Task directions: The reply should hold only the lines below from the one with "reason: for rent|201|" to the end, each copied exactly.

Extracted entries:
*-*-*
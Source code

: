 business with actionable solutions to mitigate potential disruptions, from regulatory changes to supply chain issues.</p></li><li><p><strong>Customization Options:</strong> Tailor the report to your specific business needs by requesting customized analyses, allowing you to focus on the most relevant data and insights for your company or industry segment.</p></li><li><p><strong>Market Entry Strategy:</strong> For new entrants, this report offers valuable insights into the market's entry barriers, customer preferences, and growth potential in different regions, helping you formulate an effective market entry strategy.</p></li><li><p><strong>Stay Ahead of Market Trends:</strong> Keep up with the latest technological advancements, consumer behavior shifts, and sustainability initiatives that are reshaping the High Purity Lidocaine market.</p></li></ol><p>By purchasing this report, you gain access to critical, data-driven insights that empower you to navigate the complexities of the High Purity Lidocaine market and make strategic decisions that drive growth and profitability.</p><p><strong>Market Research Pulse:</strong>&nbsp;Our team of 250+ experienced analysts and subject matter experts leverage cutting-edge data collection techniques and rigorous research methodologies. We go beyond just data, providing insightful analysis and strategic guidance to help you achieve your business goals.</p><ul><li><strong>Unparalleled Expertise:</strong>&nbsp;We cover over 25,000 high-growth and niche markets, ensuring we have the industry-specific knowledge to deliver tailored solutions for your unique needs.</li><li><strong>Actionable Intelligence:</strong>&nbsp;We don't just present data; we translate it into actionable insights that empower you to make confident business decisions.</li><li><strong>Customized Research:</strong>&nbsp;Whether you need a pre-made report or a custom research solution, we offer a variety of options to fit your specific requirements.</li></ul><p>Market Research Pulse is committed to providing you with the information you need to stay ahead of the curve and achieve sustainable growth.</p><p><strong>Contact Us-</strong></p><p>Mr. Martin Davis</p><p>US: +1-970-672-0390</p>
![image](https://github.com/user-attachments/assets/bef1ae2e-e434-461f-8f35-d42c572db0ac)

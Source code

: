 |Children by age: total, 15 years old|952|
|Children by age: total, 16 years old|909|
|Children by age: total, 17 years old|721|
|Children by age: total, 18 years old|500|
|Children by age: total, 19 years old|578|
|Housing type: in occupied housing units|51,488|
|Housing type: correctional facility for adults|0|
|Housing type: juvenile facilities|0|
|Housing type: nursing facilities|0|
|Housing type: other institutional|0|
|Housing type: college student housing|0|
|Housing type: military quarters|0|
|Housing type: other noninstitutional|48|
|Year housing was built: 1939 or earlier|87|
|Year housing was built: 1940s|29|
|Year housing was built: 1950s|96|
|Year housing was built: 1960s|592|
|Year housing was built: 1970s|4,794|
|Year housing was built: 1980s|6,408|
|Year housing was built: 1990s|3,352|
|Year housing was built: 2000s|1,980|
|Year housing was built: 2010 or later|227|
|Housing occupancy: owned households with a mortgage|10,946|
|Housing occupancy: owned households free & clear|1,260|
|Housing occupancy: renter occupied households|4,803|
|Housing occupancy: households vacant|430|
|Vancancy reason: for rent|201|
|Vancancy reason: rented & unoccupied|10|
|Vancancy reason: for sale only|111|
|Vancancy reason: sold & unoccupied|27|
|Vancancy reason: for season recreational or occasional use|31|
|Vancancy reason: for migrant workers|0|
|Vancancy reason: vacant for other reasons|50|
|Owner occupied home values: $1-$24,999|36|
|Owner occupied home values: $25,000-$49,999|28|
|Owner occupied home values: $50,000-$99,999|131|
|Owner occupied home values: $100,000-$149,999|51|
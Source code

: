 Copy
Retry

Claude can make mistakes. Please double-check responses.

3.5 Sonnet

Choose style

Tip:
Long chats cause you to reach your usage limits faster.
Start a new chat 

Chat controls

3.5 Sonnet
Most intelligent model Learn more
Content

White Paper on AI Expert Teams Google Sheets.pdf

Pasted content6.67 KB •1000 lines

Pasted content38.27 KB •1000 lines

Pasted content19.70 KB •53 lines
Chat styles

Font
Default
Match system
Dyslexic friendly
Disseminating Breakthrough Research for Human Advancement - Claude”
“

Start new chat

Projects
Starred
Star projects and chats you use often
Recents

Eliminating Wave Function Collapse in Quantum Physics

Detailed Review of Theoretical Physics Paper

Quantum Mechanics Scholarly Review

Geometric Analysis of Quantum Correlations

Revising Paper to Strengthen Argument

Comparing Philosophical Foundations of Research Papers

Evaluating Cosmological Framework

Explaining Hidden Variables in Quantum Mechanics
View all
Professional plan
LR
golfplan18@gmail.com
*-*-*
Solution to the exercise:
|Vancancy reason: for rent|201|
|Vancancy reason: rented & unoccupied|10|
|Vancancy reason: for sale only|111|
|Vancancy reason: sold & unoccupied|27|
|Vancancy reason: for season recreational or occasional use|31|
|Vancancy reason: for migrant workers|0|
|Vancancy reason: vacant for other reasons|50|
|Owner occupied home values: $1-$24,999|36|
|Owner occupied home values: $25,000-$49,999|28|
|Owner occupied home values: $50,000-$99,999|131|
|Owner occupied home values: $100,000-$149,999|51|
Source code

: Copy
Retry

Claude can make mistakes. Please double-check responses.

3.5 Sonnet

Choose style

Tip:
Long chats cause you to reach your usage limits faster.
Start a new chat 

Chat controls

3.5 Sonnet
Most intelligent model Learn more
Content

White Paper on AI Expert Teams Google Sheets.pdf

Pasted content6.67 KB •1000 lines

Pasted content38.27 KB •1000 lines

Pasted content19.70 KB •53 lines
Chat styles

Font
Default
Match system
Dyslexic friendly
Disseminating Breakthrough Research for Human Advancement - Claude”
“

Start new chat

Projects
Starred
Star projects and chats you use often
Recents

Eliminating Wave Function Collapse in Quantum Physics

Detailed Review of Theoretical Physics Paper

Quantum Mechanics Scholarly Review

Geometric Analysis of Quantum Correlations

Revising Paper to Strengthen Argument

Comparing Philosophical Foundations of Research Papers

Evaluating Cosmological Framework

Explaining Hidden Variables in Quantum Mechanics
View all
Professional plan
LR
golfplan18@gmail.com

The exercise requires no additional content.